You are a ripple, or if it pleases you, a wave on the surface of the ocean. You have your individuated form, but there is no way for a ripple to exist without the body of water, so you exist in both form and formlessness at the same time.
This may appear esoteric at this point, but it has practical applications, we promise. As follows:
The general point we are making is that you are better served, and the whole and the collective is better served, by holding both perspectives of separation and oneness at the same time.
There is a hopefully relatable example.
People have been on a journey of understanding. As such, they have used their minds to analyze and deconstruct things. To look at the body as a collection of systems. Cells, organs, bones, ligaments, connective tissue, etc.

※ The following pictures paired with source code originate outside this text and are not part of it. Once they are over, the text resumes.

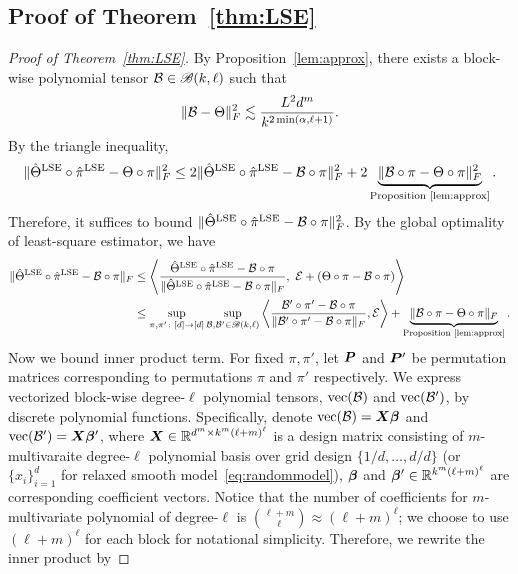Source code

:\documentclass[12pt]{article}
\theoremstyle{definition}
\def\caliB{\mathscr{B}}
\begin{document}
\subsection{Proof of Theorem~\ref{thm:LSE}}\label{sec:proofLSE}
\begin{proof}[Proof of Theorem~\ref{thm:LSE}]
By Proposition~\ref{lem:approx}, there exists a block-wise polynomial tensor $\tB\in\caliB(k,\ell)$ such that
\begin{equation}\label{eq:approx}
\lVert\mathcal{B}-\Theta\rVert_F^2\lesssim {L^2d^m\over k^{2\min(\alpha,\ell+1)}}.
\end{equation}
By the triangle inequality,
\begin{equation}\label{eq:tri}
\lVert\hat\Theta^\textup{LSE}\circ\hat\pi^\textup{LSE} -\Theta\circ \pi\rVert_F^2\leq 2\lVert\hat\Theta^\textup{LSE}\circ\hat\pi^\textup{LSE} -\mathcal{B}\circ \pi\rVert_F^2+2\underbrace{\lVert\mathcal{B}\circ \pi-\Theta\circ \pi\rVert_F^2}_{\textup{Proposition~\ref{lem:approx}}}.
\end{equation}
Therefore, it suffices to bound $\lVert\hat\Theta^\textup{LSE}\circ\hat\pi^\textup{LSE} -\mathcal{B}\circ \pi\rVert_F^2$. By the global optimality of least-square estimator, we have
\begin{align}
\FnormSize{}{\hat\Theta^\textup{LSE}\circ\hat\pi^\textup{LSE} -\tB\circ \pi}&\leq \left\langle {\hat \Theta^\textup{LSE}\circ \hat \pi^\textup{LSE}-\tB\circ \pi \over \FnormSize{}{ \hat \Theta^\textup{LSE}\circ \hat \pi^\textup{LSE}-\tB\circ \pi}},\ \tE+(\Theta\circ \pi-\tB\circ \pi) \right \rangle \\
&\leq \sup_{\pi, \pi'\colon[d]\to[d]}\sup_{\tB, \tB'\in \caliB(k,\ell)} \left\langle {\tB'\circ \pi'-\tB\circ \pi \over \FnormSize{}{\tB'\circ \pi'-\tB\circ \pi}}, \tE \right \rangle+\underbrace{\FnormSize{}{\tB\circ \pi-\Theta\circ \pi}}_{\textup{Proposition~\ref{lem:approx}}}.
\end{align}
Now we bound inner product term. For fixed $\pi,\pi'$, let $\bm{P}$ and $\bm{P}'$ be permutation matrices corresponding to permutations $\pi$ and $\pi'$ respectively. 
We express vectorized block-wise degree-$\ell$ polynomial tensors, $\text{vec}(\mathcal{B})$ and $\text{vec}(\mathcal{B}')$, by discrete polynomial functions. Specifically, denote $\text{vec}(\mathcal{B})=\bm X\boldsymbol{\beta}$ and $\text{vec}(\mathcal{B}')=\bm X\boldsymbol{\beta}'$, where $\bm X\in\mathbb{R}^{d^m\times k^m(\ell+m)^\ell}$ is a design matrix consisting of $m$-multivaraite degree-$\ell$ polynomial basis over grid design $\{1/d,\ldots,d/d\}$ (or $\{x_i\}_{i=1}^d$ for relaxed smooth model~\eqref{eq:randommodel}), $\boldsymbol{\beta}$ and $\boldsymbol{\beta}'\in\mathbb{R}^{k^m(\ell+m)^\ell}$ are corresponding coefficient vectors. Notice that the number of coefficients for $m$-multivariate polynomial of degree-$\ell$ is ${\ell+m \choose \ell} \approx (\ell+m)^\ell$; we choose to use $(\ell+m)^\ell$ for each block for notational simplicity. Therefore, we rewrite the inner product by

\end{proof}
\end{document}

Because this human organism is so vastly complex, and because the mind is limited in its ability and capacity to model, analyze, and understand, you have created separation between the body’s subsystems.
You created specialties where one person specializes in the heart, another in the liver, another in the kidneys, or the psyche, etc.
And there is nothing wrong with that at this level.
But the model of separation, of independence, is incomplete.
It is effective, to some extent, at treating certain physical traumas like broken bones and lacerations, but completely ineffective at addressing other forms of dis-ease.
Because this model is incomplete. Because this model simply excludes aspects of the human system that the analytical mind cannot understand.
You have the trend of functional and integrative medicine now, which is the correct direction because it aims to understand the human as a whole, but even that is at this time incomplete and in some cases heavily misguided. Perhaps not maliciously, but that doesn’t matter.
Even in integrative medicine, you attempt to reduce your approach to what you can intellectually understand, and that will always be limited.
Because the mind is a part of the whole, and as such, it can never understand the whole.
We are not saying you should give up on understanding, we are saying you should know its limitations and acknowledge that there is a greater wisdom and intelligence that you cannot understand intellectually and scientifically.
And most of you have been ignoring it, perhaps because you are scared of it, and we are telling you that you are missing out if you continue to do so.
You are missing out if you see the human and its body as independent from the divine intelligence that animates it.
If you want well-ness, and a joyful, expansive life, you must be willing to go beyond the mind.
One person who does this well and teaches this well is Joe Dispenza, who has plenty of case studies of people healing after they tried all the allopathic approaches and none of them worked. Because they understood that there is more than the reductionist approach.
As always, we are not saying that you should not do something or that the therapies you have available to you are bad.
We are not excluding or renouncing anything. We are saying that there is more. We are saying that you can expand your bubble of awareness beyond what you know and what you are familiar with and that this expansion is for your highest good.
You can go from the perspectives of dependence and independence, from separation and analysis, from carving everything up into parts and creating abstractions to understand them, to an experience of the whole, of interdependence.
You may never understand this intellectually, and you do not have to. That is our point.
But you can experience it. You can benefit from it. You can trust it.
We know this is scary. But it is only scary because it is unknown, unfamiliar. It is not scary because it’s unsafe.
You have to wake up from what you think you know and embrace the unknown. It is inevitable.
And whether you know it or not, you are held, guided and protected in this process by us and others like us.
And lastly, we leave you with this:
Consider whether you want to celebrate (the illusion of) independence or the realization of interdependence and wholeness.